FDP Heads Christian Lindner speaking about the failure of a potential "Jamaica coalition", Nov 19,Berlin, Germany (Photo: DPA)
Berlin (People's Daily) - Germany's Free Democratic Party (FDP) announced to withdraw from the Preliminary coalition (also called as "Jamaica" coalition as their party colors) talks in the midnight of Nov 19, as its head Christian Lindner said they had walked out of the negotiations after "reached compromises were questioned again”, which means the collapse of the coalition talks.
"The four discussion partners have no common vision for modernization of the country or common basis of trust," said Christian Lindner, leader of the FDP. "It is better not to govern than to govern badly."
Though Chancellor Merkel turned to convince the Social Democratic Party (SPD), her junior coalition partner since 2013, to return to the fold, the SPD still officially declared that their absence in the coalition Monday afternoon, and insisted on a second election.
The SPD had headed into opposition after the election pounding.
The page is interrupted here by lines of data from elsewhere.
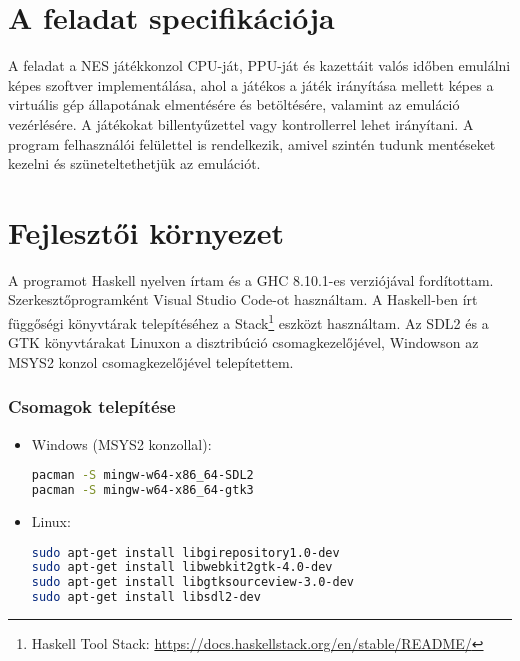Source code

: \section{A feladat specifikációja}

A feladat a NES játékkonzol CPU-ját, PPU-ját és kazettáit valós időben emulálni képes szoftver implementálása, ahol a játékos a játék irányítása mellett képes a virtuális gép állapotának elmentésére és betöltésére, valamint az emuláció vezérlésére. A játékokat billentyűzettel vagy kontrollerrel lehet irányítani. A program felhasználói felülettel is rendelkezik, amivel szintén tudunk mentéseket kezelni és szüneteltethetjük az emulációt.

\section{Fejlesztői környezet}

A programot Haskell nyelven írtam és a GHC 8.10.1-es verziójával fordítottam. Szerkesztőprogramként Visual Studio Code-ot használtam. A Haskell-ben írt függőségi könyvtárak telepítéséhez a Stack\footnote{Haskell Tool Stack: \url{https://docs.haskellstack.org/en/stable/README/}} eszközt használtam.
Az SDL2 és a GTK könyvtárakat Linuxon a disztribúció csomagkezelőjével, Windowson az MSYS2 konzol csomagkezelőjével telepítettem. 
\clearpage
\subsubsection{Csomagok telepítése}
\begin{itemize}
	\item Windows (MSYS2 konzollal):
\begin{lstlisting}[language=bash]
pacman -S mingw-w64-x86_64-SDL2
pacman -S mingw-w64-x86_64-gtk3
\end{lstlisting}
	\item Linux:
\begin{lstlisting}[language=bash]
sudo apt-get install libgirepository1.0-dev
sudo apt-get install libwebkit2gtk-4.0-dev
sudo apt-get install libgtksourceview-3.0-dev
sudo apt-get install libsdl2-dev
\end{lstlisting}
\end{itemize}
They probably would not continue governing in a "grand coalition" with Angela Merkel’s Conservatives after projections showed that they had scored their worst general election result in post-war history. Observers call it a strategy from the SPD, to avoid the far-right AfD (Alternative for Germany) being the biggest opposition.
After the refusal from SPD, German President Steinmeier announces talks with all party leaders in a short speech, with an apparent goal to avoid new elections.
Seeing no other viable coalitions in sight, Germany may be forced to hold new elections while the risk being as inconclusive as September's polls.
Merkel, whose liberal refugee policy has proved deeply divisive, has been forced to seek an alliance with an unlikely group of parties after the ballot left her without a majority.